LAS VEGAS — A Nevada judge has ordered the state to pay legal costs that could amount to hundreds of thousands of dollars to a mortgage-services company that state Attorney General Catherine Cortez Masto accused of consumer fraud and engaging in an illegal “robosigning” scheme.
Attorneys for the former Lender Processing Services Inc. won sanctions Thursday from Clark County District Judge Elizabeth Gonzalez after arguing the Attorney General’s Office failed to back up claims Masto made in December 2011 after filing criminal charges against two employees and a civil lawsuit against the company.
Masto on Friday afternoon issued a long statement declaring that she was fighting for the people of Nevada against a company she accused of deceptive trade practices and “widespread problems in the execution and notarization of mortgage documents.”
“Nevada has borne the costs and continues to bear the scars from the reckless conduct of too many unscrupulous players in the mortgage market,” the statement said.
Masto also acknowledged that her office was using a New York-based law firm to represent the state, and she said the amount that will be paid to Lender Processing Services will be up to the judge.
The Las Vegas Review-Journal reported the amount could be in the hundreds of thousands of dollars.
Jacksonville, Fla.-based Lender Processing Services is now called Black Knight Financial Services, a subsidiary of Fidelity National Financial.
Company attorney Mitchell Berger said Friday that the case was still open, and he declined to comment to The Associated Press.
In court documents, prosecutors argued the state complied with “both the letter and the spirit” of evidentiary rules requiring them to turn over materials to the defense. They objected to turning over other materials they described as “premature, unduly burdensome or irrelevant.”
Company lawyers derided the attorney general’s court filings as lacking specifics and “replete with overstatements, misstatements, inconsistencies (and) mischaracterizations.”
They claimed they were hamstrung in their preparation for trial, scheduled for September, because they don’t know details of the state’s accusations.
“The attorney general is pursuing a case of ‘categories’ or ‘types’ of violations,” company attorneys said in court filings. “One cannot defend himself against innuendo, supposition or types and categories. One can only defend himself against facts.”
Trouble in Masto’s prosecution of the company billing itself as the nation’s largest loan processor followed the February 2013 collapse of a criminal case against two Southern California-based loan agents affiliated with the company.

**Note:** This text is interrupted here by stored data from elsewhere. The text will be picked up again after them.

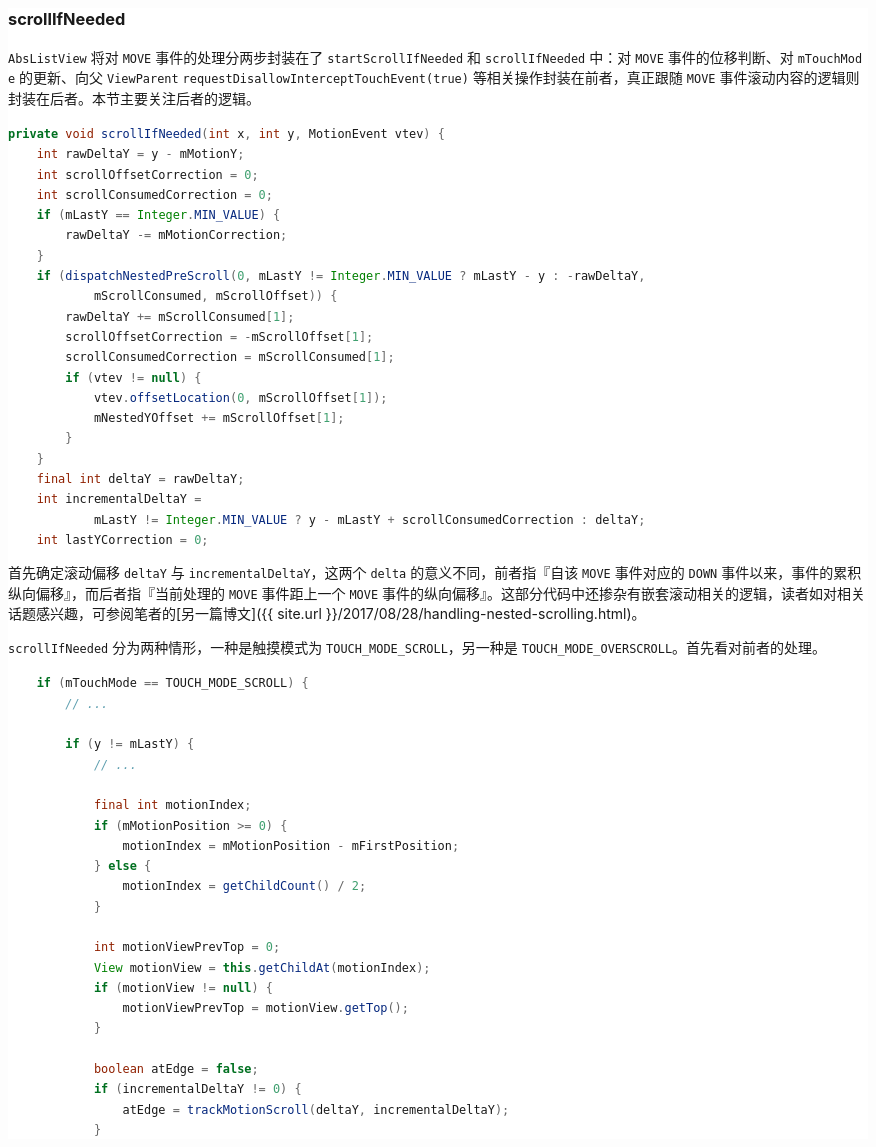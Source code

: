 ### scrollIfNeeded

`AbsListView` 将对 `MOVE` 事件的处理分两步封装在了 `startScrollIfNeeded` 和 `scrollIfNeeded` 中：对 `MOVE` 事件的位移判断、对 `mTouchMode` 的更新、向父 `ViewParent` `requestDisallowInterceptTouchEvent(true)` 等相关操作封装在前者，真正跟随 `MOVE` 事件滚动内容的逻辑则封装在后者。本节主要关注后者的逻辑。

```java
private void scrollIfNeeded(int x, int y, MotionEvent vtev) {
    int rawDeltaY = y - mMotionY;
    int scrollOffsetCorrection = 0;
    int scrollConsumedCorrection = 0;
    if (mLastY == Integer.MIN_VALUE) {
        rawDeltaY -= mMotionCorrection;
    }
    if (dispatchNestedPreScroll(0, mLastY != Integer.MIN_VALUE ? mLastY - y : -rawDeltaY,
            mScrollConsumed, mScrollOffset)) {
        rawDeltaY += mScrollConsumed[1];
        scrollOffsetCorrection = -mScrollOffset[1];
        scrollConsumedCorrection = mScrollConsumed[1];
        if (vtev != null) {
            vtev.offsetLocation(0, mScrollOffset[1]);
            mNestedYOffset += mScrollOffset[1];
        }
    }
    final int deltaY = rawDeltaY;
    int incrementalDeltaY =
            mLastY != Integer.MIN_VALUE ? y - mLastY + scrollConsumedCorrection : deltaY;
    int lastYCorrection = 0;
```

首先确定滚动偏移 `deltaY` 与 `incrementalDeltaY`，这两个 `delta` 的意义不同，前者指『自该 `MOVE` 事件对应的 `DOWN` 事件以来，事件的累积纵向偏移』，而后者指『当前处理的 `MOVE` 事件距上一个 `MOVE` 事件的纵向偏移』。这部分代码中还掺杂有嵌套滚动相关的逻辑，读者如对相关话题感兴趣，可参阅笔者的[另一篇博文]({{ site.url }}/2017/08/28/handling-nested-scrolling.html)。

`scrollIfNeeded` 分为两种情形，一种是触摸模式为 `TOUCH_MODE_SCROLL`，另一种是 `TOUCH_MODE_OVERSCROLL`。首先看对前者的处理。

```java
    if (mTouchMode == TOUCH_MODE_SCROLL) {
        // ...

        if (y != mLastY) {
            // ...

            final int motionIndex;
            if (mMotionPosition >= 0) {
                motionIndex = mMotionPosition - mFirstPosition;
            } else {
                motionIndex = getChildCount() / 2;
            }

            int motionViewPrevTop = 0;
            View motionView = this.getChildAt(motionIndex);
            if (motionView != null) {
                motionViewPrevTop = motionView.getTop();
            }

            boolean atEdge = false;
            if (incrementalDeltaY != 0) {
                atEdge = trackMotionScroll(deltaY, incrementalDeltaY);
            }
```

Masto accused the two of filing hundreds of mortgage documents without proper certification and signatures.
Defense attorneys in that case noted that Masto’s lead prosecutor was facing a foreclosure himself at the time, and a key witness — a notary public who claimed to have witnessed thousands of robosigning improprieties — committed suicide in 2011.
After Clark County District Judge Carolyn Ellsworth dismissed all 204 felony and 102 misdemeanor charges, Masto characterized the dismissals as a pretrial setback and said she might ask another grand jury to refile criminal charges.
Instead, the case was closed in April.
Attention to the practice dubbed robosigning grew from reports that tens of thousands of fraudulent foreclosure documents had been processed in Nevada and the Las Vegas area during the hectic months before the Great Recession began in December 2007.
As foreclosures piled up in the months that followed, banks nationwide backtracked to make sure paperwork was properly filed.
In Nevada, Masto vowed to hold lenders accountable.
The first sentence of her Dec. 15, 2011, complaint alleging Lender Processing Services violated state deceptive-practices laws noted that Nevada led the nation in foreclosures every month for more than four years.
The next morning, Masto issued a statement declaring that former employees and “industry players” described the company as “an assembly-line sweatshop, churning out documents and foreclosures as fast as new requests came in and punishing network attorneys who failed to keep up the pace.”
Berger told the judge on Thursday that prosecutors haven’t backed up claims that Lender Processing Services paid kickbacks to other attorneys to pursue foreclosures, that it committed forgery when signing documents, or that it targeted the elderly, the Review-Journal reported.
He said people who signed documents on the company’s behalf had all been granted signatory power — a common business practice.
Berger also acknowledged that Nevada wasn’t alone in accusing the company of wrongdoing, but he said the company reached settlements with every other state and the federal government.